---- THE INPUT

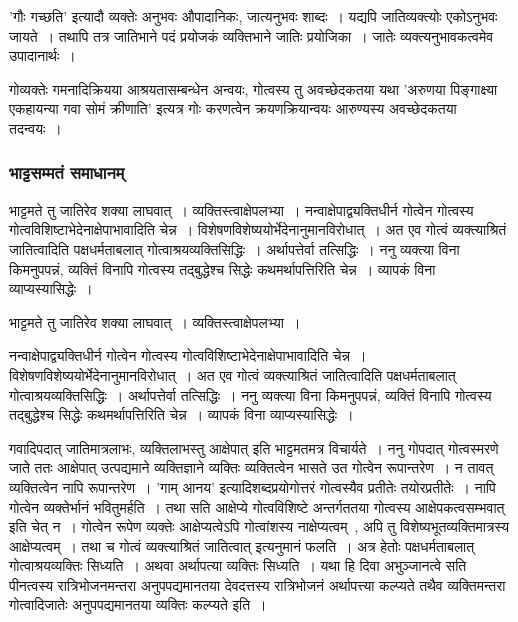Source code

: 				'गौः गच्छति' इत्यादौ व्यक्तेः अनुभवः औपादानिकः, जात्यनुभवः शाब्दः~। यद्यपि जातिव्यक्त्योः एकोऽनुभवः जायते~। तथापि तत्र जातिभाने पदं प्रयोजकं व्यक्तिभाने जातिः प्रयोजिका~। जातेः व्यक्त्यनुभावकत्वमेव उपादानार्थः~।

				गोव्यक्तेः गमनादिक्रियया आश्रयतासम्बन्धेन अन्वयः, गोत्वस्य तु अवच्छेदकतया यथा 'अरुणया पिङ्गाक्ष्या एकहायन्या गवा सोमं क्रीणाति' इत्यत्र गोः करणत्वेन क्रयणक्रियान्वयः आरुण्यस्य अवच्छेदकतया तदन्वयः~। 

			\subsubsection{भाट्टसम्मतं समाधानम्}
				\begin{small}

					भाट्टमते तु जातिरेव शक्या लाघवात्~। व्यक्तिस्त्वाक्षेपलभ्या~। नन्वाक्षेपाद्व्यक्तिधीर्न गोत्वेन गोत्वस्य गोत्वविशिष्टाभेदेनाक्षेपाभावादिति चेन्न~। विशेषणविशेष्ययोर्भेदेनानुमानविरोधात्~। अत एव गोत्वं व्यक्त्याश्रितं जातित्वादिति पक्षधर्मताबलात् गोत्वाश्रयव्यक्तिसिद्धिः~। अर्थापत्तेर्वा तत्सिद्धिः~। ननु व्यक्त्या विना किमनुपपन्नं, व्यक्तिं विनापि गोत्वस्य तद्बुद्धेश्च सिद्धेः कथमर्थापत्तिरिति चेन्न~। व्यापकं विना व्याप्यस्यासिद्धेः~।

					भाट्टमते तु जातिरेव शक्या लाघवात्~। व्यक्तिस्त्वाक्षेपलभ्या~। 

					नन्वाक्षेपाद्व्यक्तिधीर्न गोत्वेन गोत्वस्य गोत्वविशिष्टाभेदेनाक्षेपाभावादिति चेन्न~। विशेषणविशेष्ययोर्भेदेनानुमानविरोधात्~। अत एव गोत्वं व्यक्त्याश्रितं जातित्वादिति पक्षधर्मताबलात् गोत्वाश्रयव्यक्तिसिद्धिः~। अर्थापत्तेर्वा तत्सिद्धिः~। ननु व्यक्त्या विना किमनुपपन्नं, व्यक्तिं विनापि गोत्वस्य तद्बुद्धेश्च सिद्धेः कथमर्थापत्तिरिति चेन्न~। व्यापकं विना व्याप्यस्यासिद्धेः~। 
				\end{small}

				गवादिपदात् जातिमात्रलाभः, व्यक्तिलाभस्तु आक्षेपात् इति भाट्टमतमत्र विचार्यते~। ननु गोपदात् गोत्वस्मरणे जाते ततः आक्षेपात् उत्पद्यमाने व्यक्तिज्ञाने व्यक्तिः व्यक्तित्वेन भासते उत गोत्वेन रूपान्तरेण~। न तावत् व्यक्तित्वेन नापि रूपान्तरेण~। 'गाम् आनय' इत्यादिशब्दप्रयोगोत्तरं गोत्वस्यैव प्रतीतेः तयोरप्रतीतेः~। नापि गोत्वेन व्यक्तेर्भानं भवितुमर्हति~। तथा सति आक्षेप्ये गोत्वविशिष्टे अन्तर्गततया गोत्वस्य आक्षेपकत्वसम्भवात् इति चेत् न~। गोत्वेन रूपेण व्यक्तेः आक्षेप्यत्वेऽपि गोत्वांशस्य नाक्षेप्यत्वम्~, अपि तु विशेष्यभूतव्यक्तिमात्रस्य आक्षेप्यत्वम्~। तथा च गोत्वं व्यक्त्याश्रितं जातित्वात् इत्यनुमानं फलति~। अत्र हेतोः पक्षधर्मताबलात् गोत्वाश्रयव्यक्तिः सिध्यति~। अथवा अर्थापत्या व्यक्तिः सिध्यति~। यथा हि दिवा अभुञ्जानत्वे सति पीनत्वस्य रात्रिभोजनमन्तरा अनुपपद्यमानतया देवदत्तस्य रात्रिभोजनं अर्थापत्त्या कल्प्यते तथैव व्यक्तिमन्तरा गोत्वादिजातेः अनुपपद्यमानतया व्यक्तिः कल्प्यते इति~। 


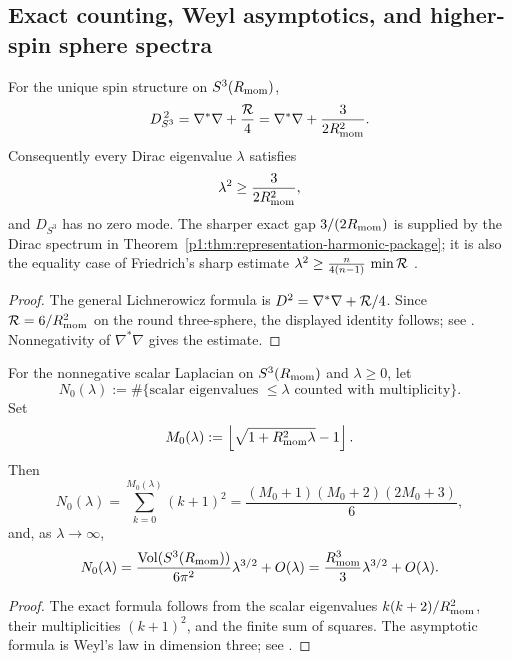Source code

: \documentclass[11pt]{article}
\begin{document}
\subsection{Exact counting, Weyl asymptotics, and higher-spin sphere spectra}
\label{p1:subsec:complete-sphere-spectra}

\begin{theorem}
\label{p1:thm:lichnerowicz-s3}
For the unique spin structure on \(S^3(R_{\mathrm{mom}})\),
\[
  D_{S^3}^{\,2}
  =\nabla^*\nabla+\frac{\mathcal R}{4}
  =\nabla^*\nabla+\frac{3}{2R_{\mathrm{mom}}^2}.
\]
Consequently every Dirac eigenvalue \(\lambda\) satisfies
\[
  \lambda^2\ge\frac{3}{2R_{\mathrm{mom}}^2},
\]
and \(D_{S^3}\) has no zero mode.  The sharper exact gap
\(3/(2R_{\mathrm{mom}})\) is supplied by the Dirac spectrum in
Theorem~\ref{p1:thm:representation-harmonic-package}; it is also the
equality case of Friedrich's sharp estimate
\(\lambda^2\ge\tfrac{n}{4(n-1)}\,\min\mathcal R\)
\cite{Friedrich1980,Friedrich1997}.
\end{theorem}

\begin{proof}
The general Lichnerowicz formula is
\(D^2=\nabla^*\nabla+\mathcal R/4\).  Since
\(\mathcal R=6/R_{\mathrm{mom}}^2\) on the round three-sphere, the displayed identity follows;
see \cite{lichnerowicz1963spineurs,Friedrich1997}.  Nonnegativity of
\(\nabla^*\nabla\) gives the estimate.
\end{proof}

\begin{proposition}
\label{p1:prop:scalar-weyl-law}
For the nonnegative scalar Laplacian on \(S^3(R_{\mathrm{mom}})\) and
\(\lambda\ge0\), let
\[
  N_0(\lambda)
  :=\#\{\text{scalar eigenvalues }\leq\lambda\text{ counted with multiplicity}\}.
\]
Set
\[
  M_0(\lambda):=\left\lfloor\sqrt{1+R_{\mathrm{mom}}^2\lambda}-1\right\rfloor.
\]
Then
\[
  N_0(\lambda)
  =\sum_{k=0}^{M_0(\lambda)}(k+1)^2
  =\frac{(M_0+1)(M_0+2)(2M_0+3)}6,
\]
and, as \(\lambda\to\infty\),
\[
  N_0(\lambda)
  =\frac{\operatorname{Vol}(S^3(R_{\mathrm{mom}}))}{6\pi^2}\lambda^{3/2}+O(\lambda)
  =\frac{R_{\mathrm{mom}}^3}{3}\lambda^{3/2}+O(\lambda).
\]
\end{proposition}

\begin{proof}
The exact formula follows from the scalar eigenvalues
\(k(k+2)/R_{\mathrm{mom}}^2\), their multiplicities \((k+1)^2\), and the finite sum of
squares.  The asymptotic formula is Weyl's law in dimension three; see
\cite{Weyl1946,berline1992heat}.
\end{proof}
\end{document}
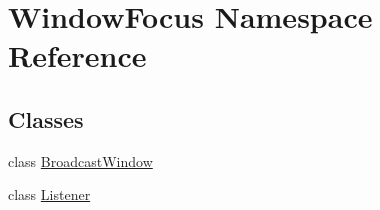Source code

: \hypertarget{namespaceWindowFocus}{}\section{Window\+Focus Namespace Reference}
\label{namespaceWindowFocus}
\subsection*{Classes}
\begin{DoxyCompactItemize}
\item 
class \mbox{\hyperlink{classWindowFocus_1_1BroadcastWindow}{Broadcast\+Window}}
\item 
class \mbox{\hyperlink{classWindowFocus_1_1Listener}{Listener}}
\end{DoxyCompactItemize}
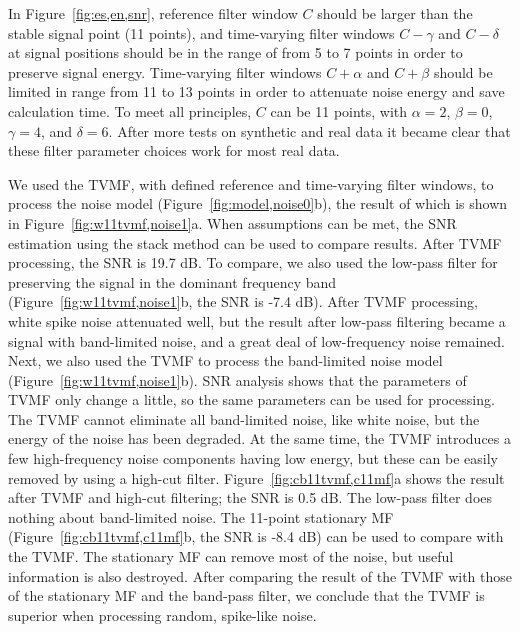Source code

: In Figure~\ref{fig:es,en,snr}, reference filter window $C$ should be larger than 
the stable signal point (11 points), and time-varying filter windows
$C-\gamma$ and $C-\delta$ at signal positions should be in the range of from 5 to 
7 points in order to preserve signal energy. Time-varying filter windows $C+\alpha$
and $C+\beta$ should be limited in range from 11 to 13 points in order to 
attenuate noise energy and save calculation time. To meet all principles, $C$ can be 
11 points, with $\alpha=2$, $\beta=0$, $\gamma=4$, and $\delta=6$. 
After more tests on synthetic and real data it became clear that these filter 
parameter choices work for most real data.

We used the TVMF, with defined reference and time-varying filter windows, to process the 
noise model (Figure~\ref{fig:model,noise0}b), the result of which is shown in Figure~\ref{fig:w11tvmf,noise1}a. 
When assumptions can be met, the SNR estimation using the stack method can be 
used to compare results. After TVMF processing, the SNR is 19.7 dB. To compare, we also 
used the low-pass filter for preserving the 
signal in the dominant frequency band (Figure~\ref{fig:w11tvmf,noise1}b, the SNR is -7.4 dB). After 
TVMF processing, white spike noise attenuated well, but the result after 
low-pass filtering became a signal with 
band-limited noise, and a great deal of low-frequency noise remained. Next, we 
also used the TVMF to process the band-limited noise model 
(Figure~\ref{fig:w11tvmf,noise1}b). SNR analysis shows that the parameters of TVMF only change a little, so 
the same parameters can be used for processing. The TVMF cannot 
eliminate all band-limited noise, like white noise, but the 
energy of the noise has been degraded. At the same time, the TVMF introduces 
a few high-frequency noise components having low energy, but these can be easily 
removed by using a high-cut filter. Figure~\ref{fig:cb11tvmf,c11mf}a shows the result after
TVMF and high-cut filtering; the SNR is 0.5 dB. The low-pass filter does 
nothing about band-limited noise. The 11-point 
stationary MF (Figure~\ref{fig:cb11tvmf,c11mf}b, the SNR is -8.4 dB) 
can be used to compare with the TVMF. The stationary MF can 
remove most of the noise, but useful information is also destroyed. After comparing 
the result of the TVMF with those of the stationary MF and the band-pass filter, 
we conclude that the TVMF is superior when processing random, spike-like noise. 

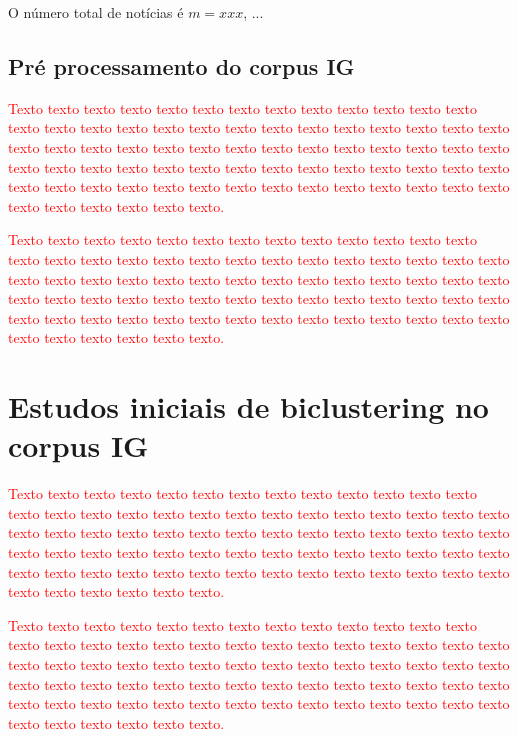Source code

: \documentclass[normaltoc, espacoumemeio, pnumromarab,ruledheader]{abnt}
\begin{document}
O número total de notícias é $m = xxx$, ...

\subsection{Pré processamento do corpus IG}

\textcolor{red}{Texto texto texto texto texto texto texto texto texto texto texto texto texto texto texto texto texto texto texto texto texto texto texto texto texto texto texto texto texto texto texto texto texto texto texto texto texto texto texto texto texto texto texto texto texto texto texto texto texto texto texto texto texto texto texto texto texto texto texto texto texto texto texto texto texto texto texto texto texto texto texto texto texto texto texto.}

\textcolor{red}{Texto texto texto texto texto texto texto texto texto texto texto texto texto texto texto texto texto texto texto texto texto texto texto texto texto texto texto texto texto texto texto texto texto texto texto texto texto texto texto texto texto texto texto texto texto texto texto texto texto texto texto texto texto texto texto texto texto texto texto texto texto texto texto texto texto texto texto texto texto texto texto texto texto texto texto.}

\section{Estudos iniciais de biclustering no corpus IG}

\textcolor{red}{Texto texto texto texto texto texto texto texto texto texto texto texto texto texto texto texto texto texto texto texto texto texto texto texto texto texto texto texto texto texto texto texto texto texto texto texto texto texto texto texto texto texto texto texto texto texto texto texto texto texto texto texto texto texto texto texto texto texto texto texto texto texto texto texto texto texto texto texto texto texto texto texto texto texto texto.}

\textcolor{red}{Texto texto texto texto texto texto texto texto texto texto texto texto texto texto texto texto texto texto texto texto texto texto texto texto texto texto texto texto texto texto texto texto texto texto texto texto texto texto texto texto texto texto texto texto texto texto texto texto texto texto texto texto texto texto texto texto texto texto texto texto texto texto texto texto texto texto texto texto texto texto texto texto texto texto texto.}
\end{document}
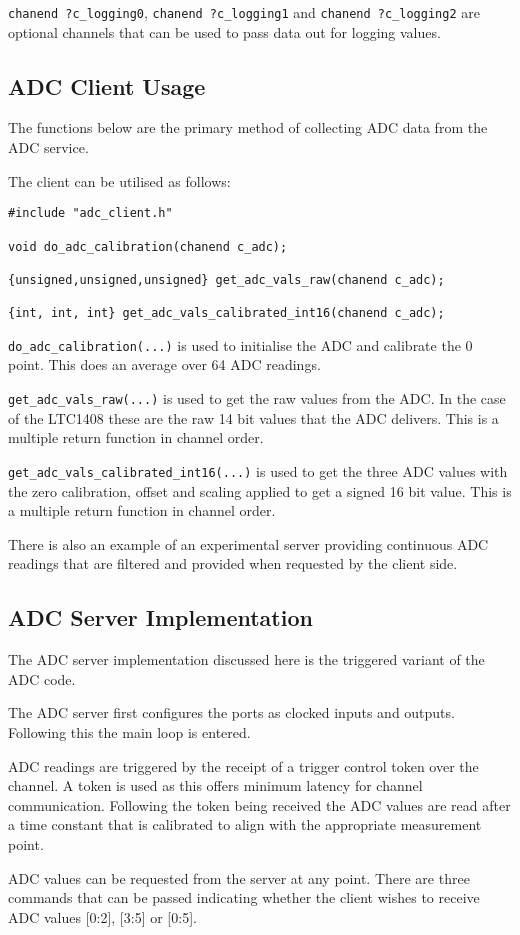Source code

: \verb=chanend ?c_logging0=, \verb=chanend ?c_logging1= and \verb=chanend ?c_logging2= are optional channels that can be used to pass data out for logging values.

\subsection{ADC Client Usage}
The functions below are the primary method of collecting ADC data from the ADC service. 

The client can be utilised as follows:

\begin{lstlisting}
#include "adc_client.h"

void do_adc_calibration(chanend c_adc);

{unsigned,unsigned,unsigned} get_adc_vals_raw(chanend c_adc);

{int, int, int} get_adc_vals_calibrated_int16(chanend c_adc);
\end{lstlisting}

\verb=do_adc_calibration(...)= is used to initialise the ADC and calibrate the 0 point. This does an average over 64 ADC readings.

\verb=get_adc_vals_raw(...)= is used to get the raw values from the ADC. In the case of the LTC1408 these are the raw 14 bit values that the ADC delivers. This is a multiple return function in channel order.

\verb=get_adc_vals_calibrated_int16(...)= is used to get the three ADC values with the zero calibration, offset and scaling applied to get a signed 16 bit value. This is a multiple return function in channel order.

There is also an example of an experimental server providing continuous ADC readings that are filtered and provided when requested by the client side.

\subsection{ADC Server Implementation}
The ADC server implementation discussed here is the triggered variant of the ADC code.

The ADC server first configures the ports as clocked inputs and outputs. Following this the main loop is entered. 

ADC readings are triggered by the receipt of a trigger control token over the channel. A token is used as this offers minimum latency for channel communication. Following the token being received the ADC values are read after a time constant that is calibrated to align with the appropriate measurement point.

ADC values can be requested from the server at any point. There are three commands that can be passed indicating whether the client wishes to receive ADC values [0:2], [3:5] or [0:5].
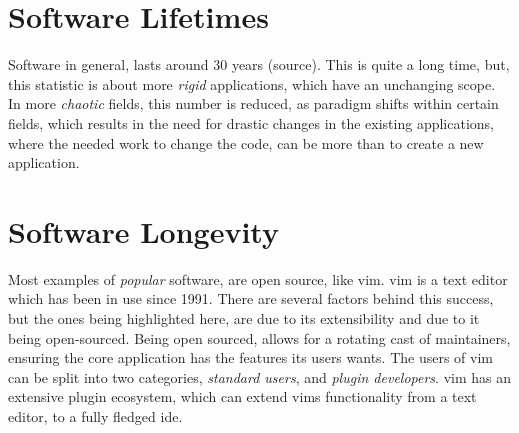 
\section{Software Lifetimes}

Software in general, lasts around 30 years (source). This is quite a long time,
but, this statistic is about more \textit{rigid} applications, which have an
unchanging scope. In more \textit{chaotic} fields, this number is reduced, as
paradigm shifts within certain fields, which results in the need for drastic
changes in the existing applications, where the needed work to change the code,
can be more than to create a new application.

\section{Software Longevity}

Most examples of \textit{popular} software, are open source, like \gls{vim}.
\gls{vim} is a text editor which has been in use since 1991. There are several
factors behind this success, but the ones being highlighted here, are due to its
extensibility and due to it being open-sourced. Being open sourced, allows for a
rotating cast of maintainers, ensuring the core application has the features its
users wants. The users of \gls{vim} can be split into two categories,
\textit{standard users}, and \textit{plugin developers}. \gls{vim} has an
extensive plugin ecosystem, which can extend \gls{vim}s functionality from a
text editor, to a fully fledged \gls{ide}.
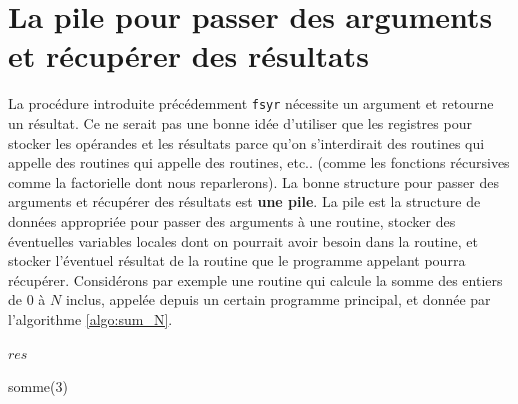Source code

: \section{La pile pour passer des arguments et récupérer des résultats}

La procédure introduite précédemment \texttt{fsyr} nécessite un argument et retourne un résultat. Ce ne serait pas une bonne idée d'utiliser que les registres pour stocker les opérandes et les résultats parce qu'on s'interdirait des routines qui appelle des routines qui appelle des routines, etc.. (comme les fonctions récursives comme la factorielle dont nous reparlerons). La bonne structure pour passer des arguments et récupérer des résultats est \textbf{une pile}. La pile est la structure de données appropriée pour passer des arguments à une routine, stocker des éventuelles variables locales dont on pourrait avoir besoin dans la routine, et stocker l'éventuel résultat de la routine que le programme appelant pourra récupérer. Considérons par exemple une routine qui calcule la somme des entiers de $0$ à $N$ inclus, appelée depuis un certain programme principal, et donnée par l'algorithme \ref{algo:sum_N}.

\begin{algorithm}
\caption{ \label{algo:sum_N}}
\begin{algorithmic}[1]
\EndFor
\State \Return $res$
\EndFunction

\State somme($3$)
\EndFunction
\end{algorithmic}
\end{algorithm}


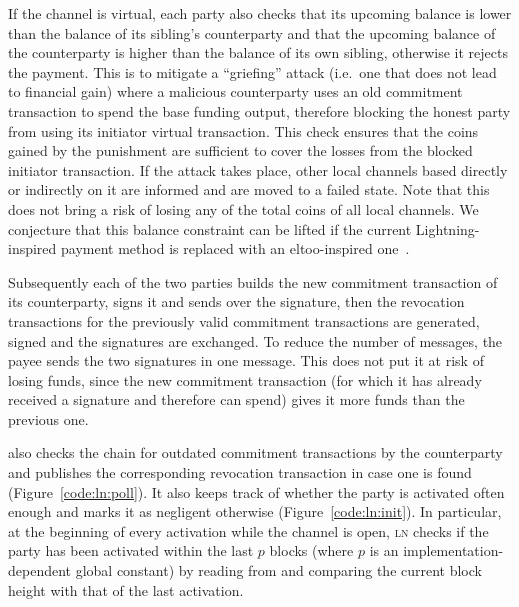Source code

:    If the channel is virtual, each party also checks that its upcoming balance is
  lower than the balance of its sibling's counterparty and that the upcoming
  balance of the counterparty is higher than the balance of its own sibling,
  otherwise it rejects the payment. This is to mitigate a ``griefing'' attack (i.e.\
  one that does not lead to financial gain) where a malicious counterparty
  uses an old commitment transaction to spend the base funding output, therefore
  blocking the honest party from using its initiator virtual transaction. This
  check ensures that the coins gained by the punishment are sufficient to cover
  the losses from the blocked initiator transaction. If the attack takes place,
  other local channels based directly or indirectly on it are informed and are
  moved to a failed state. Note that this does not bring a risk of losing any of
  the total coins of all local channels. We conjecture that this balance
  constraint can be lifted if the current Lightning-inspired payment method is
  replaced with an eltoo-inspired one~\cite{eltoo}.

  Subsequently each of the two parties builds the new commitment transaction of
  its counterparty, signs it and sends over the signature, then the revocation
  transactions for the previously valid commitment transactions are generated,
  signed and the signatures are exchanged. To reduce the number of messages, the
  payee sends the two signatures in one message. This does not put it at risk of
  losing funds, since the new commitment transaction (for which it has already
  received a signature and therefore can spend) gives it more funds than the
  previous one.

  \pchan also checks the chain for outdated commitment transactions by the
  counterparty and publishes the corresponding revocation transaction in case
  one is found (Figure~\ref{code:ln:poll}). It also keeps track of whether the
  party is activated often enough and marks it as negligent otherwise
  (Figure~\ref{code:ln:init}). In particular, at the beginning of every activation
  while the channel is open, \textsc{ln} checks if the party has been activated
  within the last $p$ blocks (where $p$ is an implementation-dependent global
  constant) by reading from \ledger and comparing the current block height with
  that of the last activation.

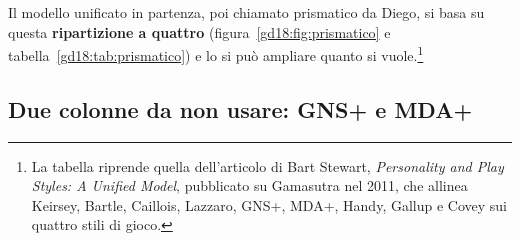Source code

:Il modello unificato in partenza, poi chiamato prismatico da Diego, si basa su
questa \textbf{ripartizione a quattro} (figura~\ref{gd18:fig:prismatico} e
tabella~\ref{gd18:tab:prismatico}) e lo si può ampliare quanto si vuole.\footnote{La
tabella riprende quella dell'articolo di Bart Stewart, \emph{Personality and Play
Styles: A Unified Model}, pubblicato su Gamasutra nel 2011, che allinea Keirsey,
Bartle, Caillois, Lazzaro, GNS+, MDA+, Handy, Gallup e Covey sui quattro stili di
gioco.}

\begin{table}[ht]
\centering
\scriptsize
\setlength{\tabcolsep}{3pt}
\caption{Il modello prismatico, senza le colonne GNS+ e MDA+ (che il docente chiede
di non usare). Motivazioni per esteso: \emph{power} (sensazione manipolativa),
\emph{security} (accumulo competitivo), \emph{knowledge} (scoperta logica delle
regole), \emph{identity} (relazioni emotive).}
\label{gd18:tab:prismatico}
\end{table}

\subsection{Due colonne da non usare: GNS+ e MDA+}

--------

**DIRECTIONS FOR THIS TASK:**
What you return should be exactly the lines above, starting at the one with "the stable signal" and ending at the one with "7 points in", and nothing else.

**OUTPUT:**
the stable signal point (11 points), and time-varying filter windows
$C-\gamma$ and $C-\delta$ at signal positions should be in the range of from 5 to 
7 points in order to preserve signal energy. Time-varying filter windows $C+\alpha$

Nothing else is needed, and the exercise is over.